The Labour movement is founded on the belief that, whatever the fiscal weather, government spending more of your money is always A Good Thing.
We can see that very clearly in some of Labour's knee-jerk responses to yesterday's TPA/IOD paper on cutting public expenditure.
Take top Labour journo Kevin Maguire. He says he'd only support two of the 34 proposed cuts - "abolishing ID cards and grounding [the] Eurofighter".
Fine. But those two account for just £0.8bn of the total £50bn proposed. So how would he make up the other £49.2bn? What else would he cut?
Or would he increase our taxes to fill the gap?
Needless to say, he doesn't tell us. Instead, pausing only to dismiss the TPA as foam flecked and the IOD as frothing (this is top flight journalism), he links through to Straw Jnr's blog Left Foot Forward, where Maguire reckons we can find a "useful deconstruction of the cuts".

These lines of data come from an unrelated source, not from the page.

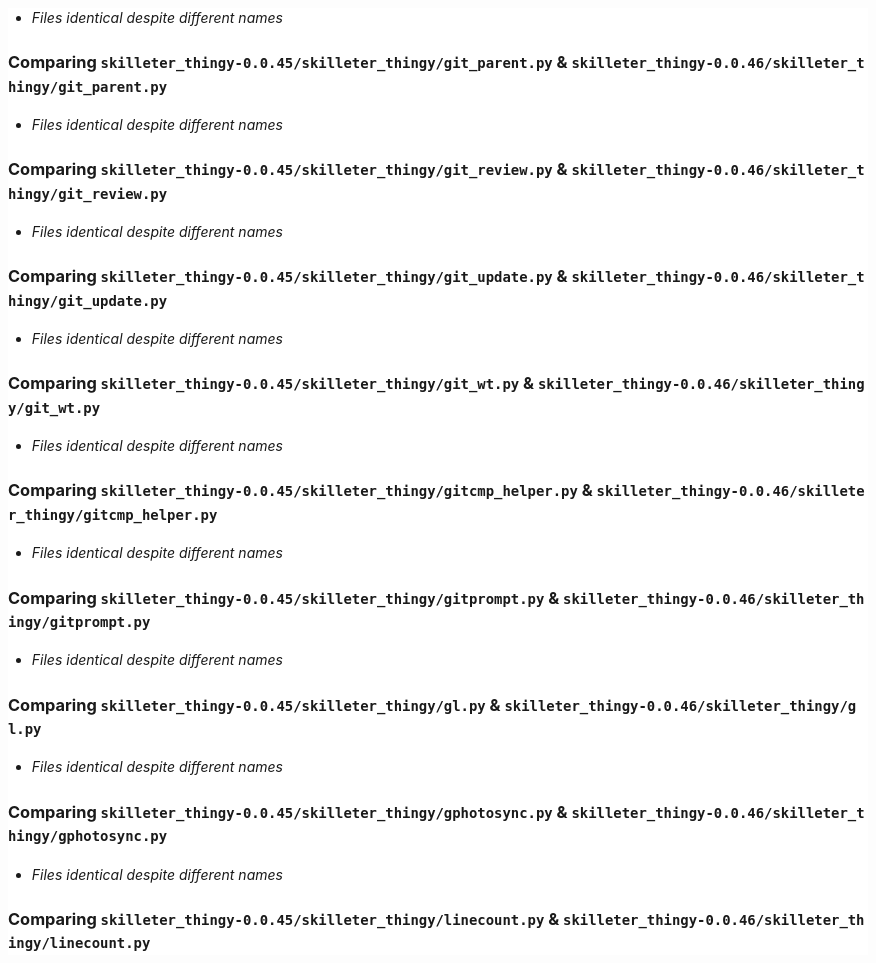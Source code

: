  * *Files identical despite different names*

### Comparing `skilleter_thingy-0.0.45/skilleter_thingy/git_parent.py` & `skilleter_thingy-0.0.46/skilleter_thingy/git_parent.py`

 * *Files identical despite different names*

### Comparing `skilleter_thingy-0.0.45/skilleter_thingy/git_review.py` & `skilleter_thingy-0.0.46/skilleter_thingy/git_review.py`

 * *Files identical despite different names*

### Comparing `skilleter_thingy-0.0.45/skilleter_thingy/git_update.py` & `skilleter_thingy-0.0.46/skilleter_thingy/git_update.py`

 * *Files identical despite different names*

### Comparing `skilleter_thingy-0.0.45/skilleter_thingy/git_wt.py` & `skilleter_thingy-0.0.46/skilleter_thingy/git_wt.py`

 * *Files identical despite different names*

### Comparing `skilleter_thingy-0.0.45/skilleter_thingy/gitcmp_helper.py` & `skilleter_thingy-0.0.46/skilleter_thingy/gitcmp_helper.py`

 * *Files identical despite different names*

### Comparing `skilleter_thingy-0.0.45/skilleter_thingy/gitprompt.py` & `skilleter_thingy-0.0.46/skilleter_thingy/gitprompt.py`

 * *Files identical despite different names*

### Comparing `skilleter_thingy-0.0.45/skilleter_thingy/gl.py` & `skilleter_thingy-0.0.46/skilleter_thingy/gl.py`

 * *Files identical despite different names*

### Comparing `skilleter_thingy-0.0.45/skilleter_thingy/gphotosync.py` & `skilleter_thingy-0.0.46/skilleter_thingy/gphotosync.py`

 * *Files identical despite different names*

### Comparing `skilleter_thingy-0.0.45/skilleter_thingy/linecount.py` & `skilleter_thingy-0.0.46/skilleter_thingy/linecount.py`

So what does Mr Straw have to say?
It turns out his useful deconstruction only extends to five out of the 34 proposals, so he may have overlooked the other 29. No matter, he's probably got a lot of more important things on his mind, and here's what he says on the five he does deconstruct:
- Two year public sector pay freeze, saving £12.4bn pa - Straw says "the cut would impact the quarter of public sector levels working in poverty wages". We say OK, so the public sector is a rubbish employer... but how does that deconstruct the TPA's proposal exactly? Maybe Straw thinks the TPA/IOD should have recommended moving more public employees into the private sector. He also quotes an old pre-crash IFS report pointing out that a public sector pay squeeze "is likely to lead to recruitment and retention difficulties and/or reductions in the quality of staff willing to work in the public sector". We say hmm... wonder what the IFS think about that in our jobless joyless post-crash world.
- Cut non-frontline staff in schools and hospitals by 10%, saving £2.2bn pa - Straw says "these figures fail to take into account any of the efficiency savings already announced by the Government". We say he's talking about the utterly discredited Gershon "efficiency" programme - the one that actually only delivered a quarter of the savings claimed by Labour (see many previous posts eg here).
- Cut 10% from the budgets of non-ministerial departments, saving £1.7bn pa - Straw says "[cutting] the Crown Prosecution Service and the Serious Fraud Office... could mean 10 per cent fewer serious crimes ever coming to justice". We say er, yes, it could mean that. But since the CPS is one of the most ineffective quangos known to man (see this blog), and since the SFO has a bungling record as long as your arm, we don't think we need lose any sleep.
- Abolish Sure Start, saving £1.5bn pa - Straw says Sure Start works and should be kept. We say Sure Start has been a dismal failure in reaching the bottom tier children it was aimed at, as even Blair finally admitted (see previous posts eg here).
- Abolish Educational Maintenance Allowances, saving £0.5bn pa - Straw says it's increased education participation rates. We say it's been a hugely expensive fiasco (see this post).
And beyond all that, the question for Straw is the same - if you don't like the TPA's cuts, what are you going to cut instead?
Or are you going to increase our taxes still further?
But hey, let's not be too hard on Straw. He's young and has seen little of the world outside student and Labour politics.
Unlike the Labour movement, he may yet grow out of it.